[INPUT]

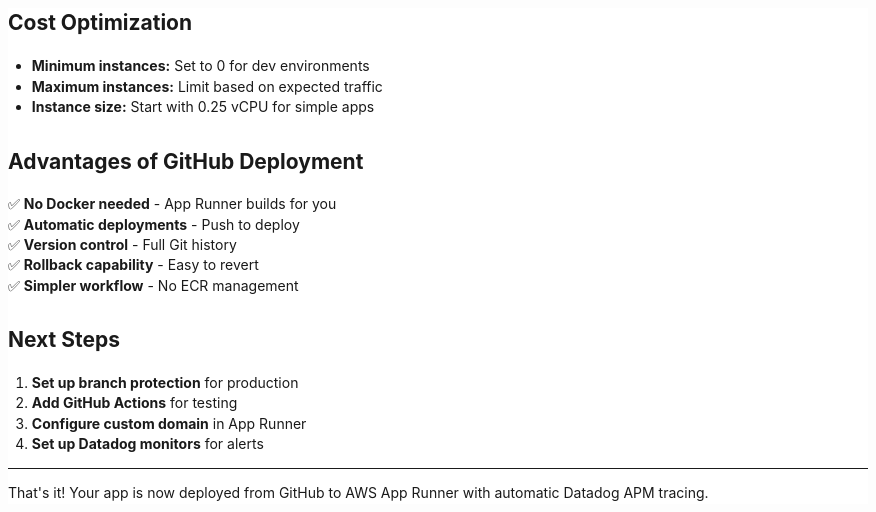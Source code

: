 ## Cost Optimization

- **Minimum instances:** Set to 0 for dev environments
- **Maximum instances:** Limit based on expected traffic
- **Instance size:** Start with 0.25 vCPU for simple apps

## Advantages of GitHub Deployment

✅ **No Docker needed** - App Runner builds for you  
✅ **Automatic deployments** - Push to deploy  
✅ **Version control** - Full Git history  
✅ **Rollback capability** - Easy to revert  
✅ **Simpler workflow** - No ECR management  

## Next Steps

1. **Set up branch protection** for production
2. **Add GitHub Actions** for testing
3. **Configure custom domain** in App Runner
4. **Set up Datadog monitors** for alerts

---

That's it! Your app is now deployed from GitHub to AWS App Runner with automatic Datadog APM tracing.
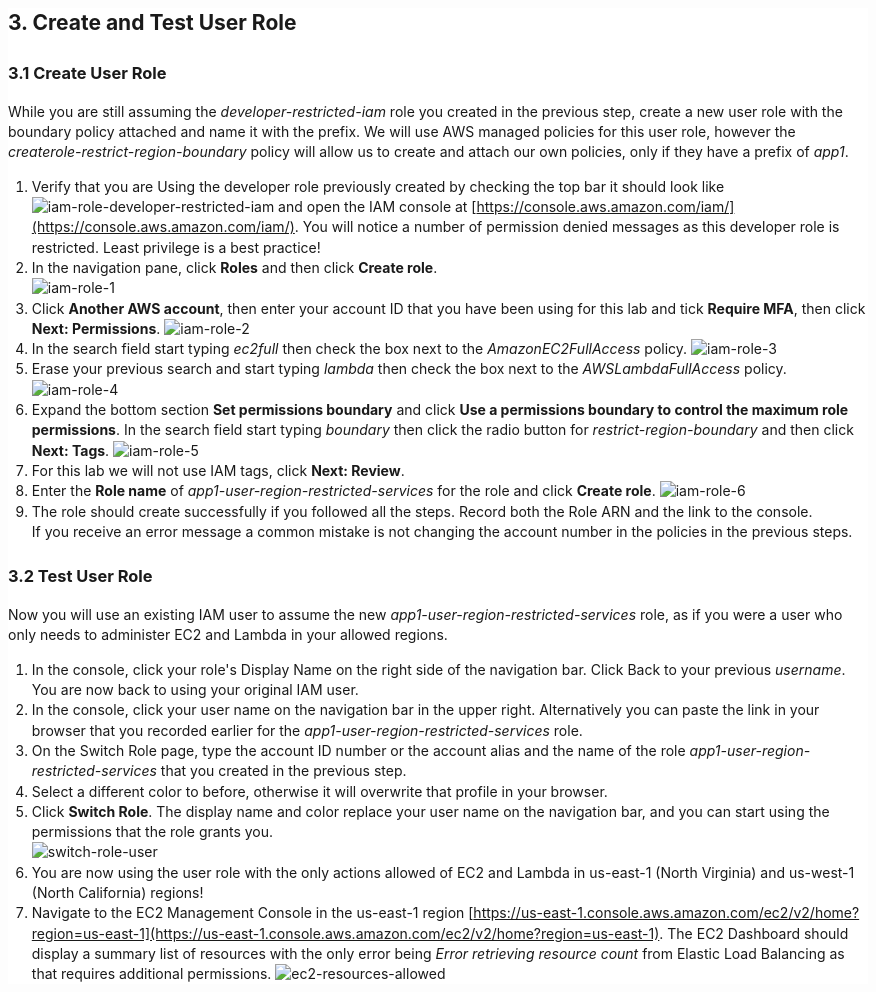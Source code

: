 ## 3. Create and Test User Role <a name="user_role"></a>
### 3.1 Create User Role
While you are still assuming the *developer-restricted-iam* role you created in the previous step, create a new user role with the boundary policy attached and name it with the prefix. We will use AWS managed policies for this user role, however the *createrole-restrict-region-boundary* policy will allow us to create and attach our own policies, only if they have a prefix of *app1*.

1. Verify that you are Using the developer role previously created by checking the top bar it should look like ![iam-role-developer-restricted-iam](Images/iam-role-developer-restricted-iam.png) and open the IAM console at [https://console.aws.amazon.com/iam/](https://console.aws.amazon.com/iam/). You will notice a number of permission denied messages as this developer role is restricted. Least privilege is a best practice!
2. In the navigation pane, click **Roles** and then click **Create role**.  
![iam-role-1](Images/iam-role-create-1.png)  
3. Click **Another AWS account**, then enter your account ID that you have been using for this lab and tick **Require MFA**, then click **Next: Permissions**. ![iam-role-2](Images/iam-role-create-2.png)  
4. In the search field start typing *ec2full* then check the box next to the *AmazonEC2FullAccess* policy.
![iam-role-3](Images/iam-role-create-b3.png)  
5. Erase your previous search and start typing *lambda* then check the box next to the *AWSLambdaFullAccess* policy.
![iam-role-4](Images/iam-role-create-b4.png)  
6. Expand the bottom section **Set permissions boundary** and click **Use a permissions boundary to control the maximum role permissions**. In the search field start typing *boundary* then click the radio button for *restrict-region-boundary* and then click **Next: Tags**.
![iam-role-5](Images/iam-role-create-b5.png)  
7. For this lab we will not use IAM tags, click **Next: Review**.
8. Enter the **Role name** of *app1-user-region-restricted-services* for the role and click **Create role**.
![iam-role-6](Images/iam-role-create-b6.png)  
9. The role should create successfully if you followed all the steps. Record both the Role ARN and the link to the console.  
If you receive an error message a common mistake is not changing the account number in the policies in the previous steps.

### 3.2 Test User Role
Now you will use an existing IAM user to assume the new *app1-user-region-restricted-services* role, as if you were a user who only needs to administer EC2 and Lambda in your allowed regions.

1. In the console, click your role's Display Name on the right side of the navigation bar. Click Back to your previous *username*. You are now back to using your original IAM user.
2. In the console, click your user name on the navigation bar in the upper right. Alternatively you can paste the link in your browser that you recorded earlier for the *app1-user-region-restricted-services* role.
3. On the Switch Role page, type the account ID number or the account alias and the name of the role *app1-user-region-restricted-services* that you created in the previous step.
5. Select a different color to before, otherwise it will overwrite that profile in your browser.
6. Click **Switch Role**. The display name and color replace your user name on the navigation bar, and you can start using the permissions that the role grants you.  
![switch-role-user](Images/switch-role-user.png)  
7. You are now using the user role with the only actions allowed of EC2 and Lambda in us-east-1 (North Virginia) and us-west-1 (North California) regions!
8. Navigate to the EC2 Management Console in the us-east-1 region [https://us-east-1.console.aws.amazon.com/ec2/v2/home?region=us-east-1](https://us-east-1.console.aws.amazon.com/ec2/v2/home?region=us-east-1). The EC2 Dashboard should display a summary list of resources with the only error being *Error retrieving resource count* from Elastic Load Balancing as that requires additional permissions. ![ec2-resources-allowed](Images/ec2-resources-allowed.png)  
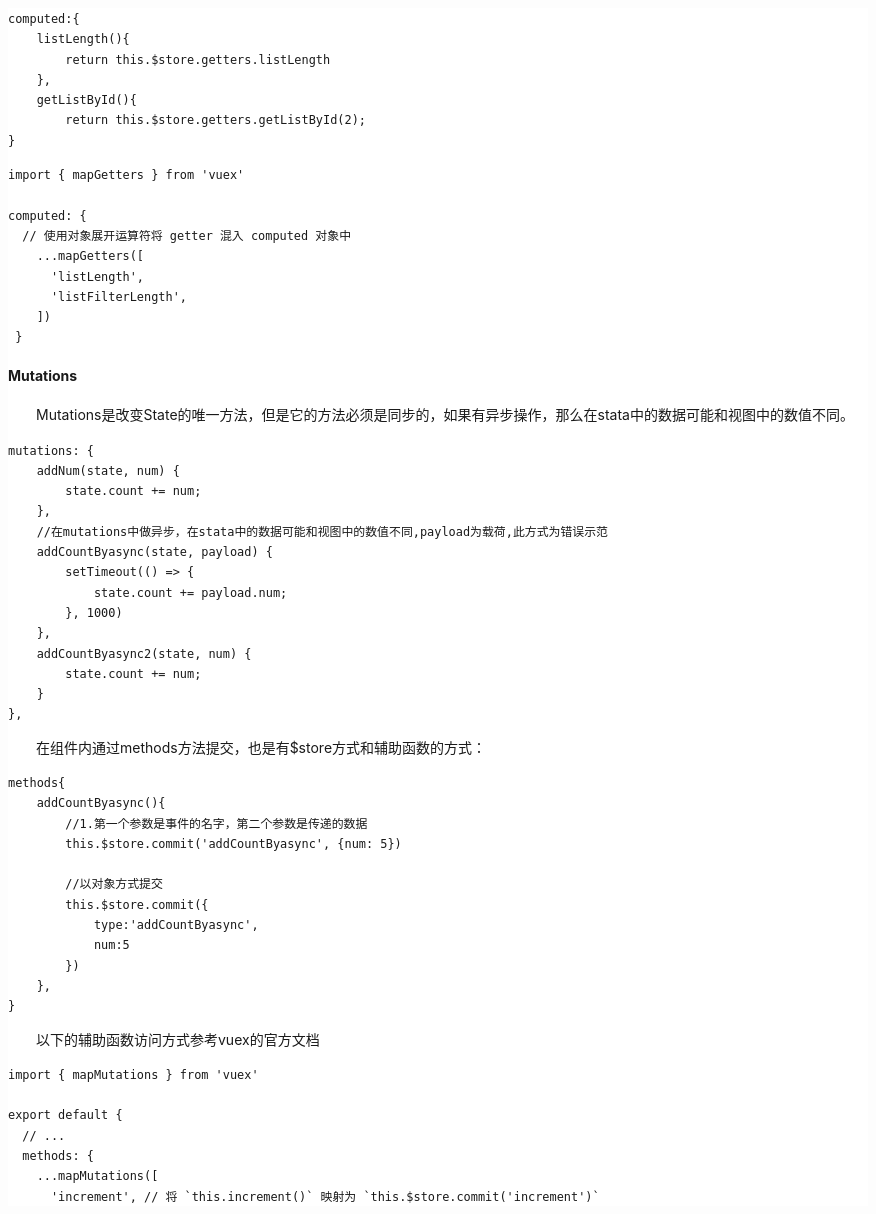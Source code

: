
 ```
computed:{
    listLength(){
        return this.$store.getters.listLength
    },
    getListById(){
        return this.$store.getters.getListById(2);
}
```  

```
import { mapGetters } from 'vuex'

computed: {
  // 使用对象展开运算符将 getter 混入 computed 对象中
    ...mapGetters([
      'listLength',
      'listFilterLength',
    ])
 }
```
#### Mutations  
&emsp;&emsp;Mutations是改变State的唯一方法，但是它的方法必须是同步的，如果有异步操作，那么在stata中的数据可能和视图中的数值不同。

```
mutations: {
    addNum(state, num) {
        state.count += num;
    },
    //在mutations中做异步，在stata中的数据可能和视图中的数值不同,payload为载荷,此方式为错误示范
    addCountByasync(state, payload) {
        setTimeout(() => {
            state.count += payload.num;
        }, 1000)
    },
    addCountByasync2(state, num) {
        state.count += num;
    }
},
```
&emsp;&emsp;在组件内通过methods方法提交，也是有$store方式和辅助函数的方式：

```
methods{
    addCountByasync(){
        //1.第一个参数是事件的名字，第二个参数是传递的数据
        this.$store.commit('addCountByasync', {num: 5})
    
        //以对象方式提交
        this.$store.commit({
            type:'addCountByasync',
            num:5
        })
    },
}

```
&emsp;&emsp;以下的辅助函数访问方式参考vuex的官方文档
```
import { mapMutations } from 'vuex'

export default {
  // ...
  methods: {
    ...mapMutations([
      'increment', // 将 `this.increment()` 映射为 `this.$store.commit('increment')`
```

[/INPUT]
[INPUT]

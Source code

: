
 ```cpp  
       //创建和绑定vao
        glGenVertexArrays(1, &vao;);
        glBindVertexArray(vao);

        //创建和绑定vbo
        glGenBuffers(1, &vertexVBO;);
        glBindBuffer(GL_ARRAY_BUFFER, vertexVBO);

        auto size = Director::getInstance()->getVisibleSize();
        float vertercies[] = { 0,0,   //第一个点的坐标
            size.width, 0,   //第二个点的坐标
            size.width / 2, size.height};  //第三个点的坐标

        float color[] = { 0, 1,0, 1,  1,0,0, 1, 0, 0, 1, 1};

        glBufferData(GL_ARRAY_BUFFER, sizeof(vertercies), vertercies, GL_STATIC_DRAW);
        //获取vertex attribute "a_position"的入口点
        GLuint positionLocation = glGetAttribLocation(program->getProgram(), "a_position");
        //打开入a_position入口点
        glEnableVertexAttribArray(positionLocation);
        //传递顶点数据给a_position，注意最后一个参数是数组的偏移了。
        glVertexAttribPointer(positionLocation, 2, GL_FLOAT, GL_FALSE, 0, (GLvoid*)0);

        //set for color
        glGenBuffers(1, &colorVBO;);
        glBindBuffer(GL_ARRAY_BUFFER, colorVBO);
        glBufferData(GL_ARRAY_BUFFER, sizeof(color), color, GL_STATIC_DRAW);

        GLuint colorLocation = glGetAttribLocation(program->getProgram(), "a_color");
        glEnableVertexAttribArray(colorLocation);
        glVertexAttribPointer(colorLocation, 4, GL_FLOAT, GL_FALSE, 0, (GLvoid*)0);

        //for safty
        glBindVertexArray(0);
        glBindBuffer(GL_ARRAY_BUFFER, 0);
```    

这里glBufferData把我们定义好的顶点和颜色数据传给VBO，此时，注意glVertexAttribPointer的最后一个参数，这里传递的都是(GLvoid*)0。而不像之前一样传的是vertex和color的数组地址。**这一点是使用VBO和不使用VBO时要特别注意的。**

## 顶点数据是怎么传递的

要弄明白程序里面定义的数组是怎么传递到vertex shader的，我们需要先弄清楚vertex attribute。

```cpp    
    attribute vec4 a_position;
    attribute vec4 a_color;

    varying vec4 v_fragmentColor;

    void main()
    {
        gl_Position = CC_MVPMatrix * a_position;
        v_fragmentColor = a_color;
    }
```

[/INPUT]

## ACTIVITY
Your task is to copy each line of the entries that includes the word "colorVBO".

## RESPONSE TO THIS TASK
        glGenBuffers(1, &colorVBO;);
        glBindBuffer(GL_ARRAY_BUFFER, colorVBO);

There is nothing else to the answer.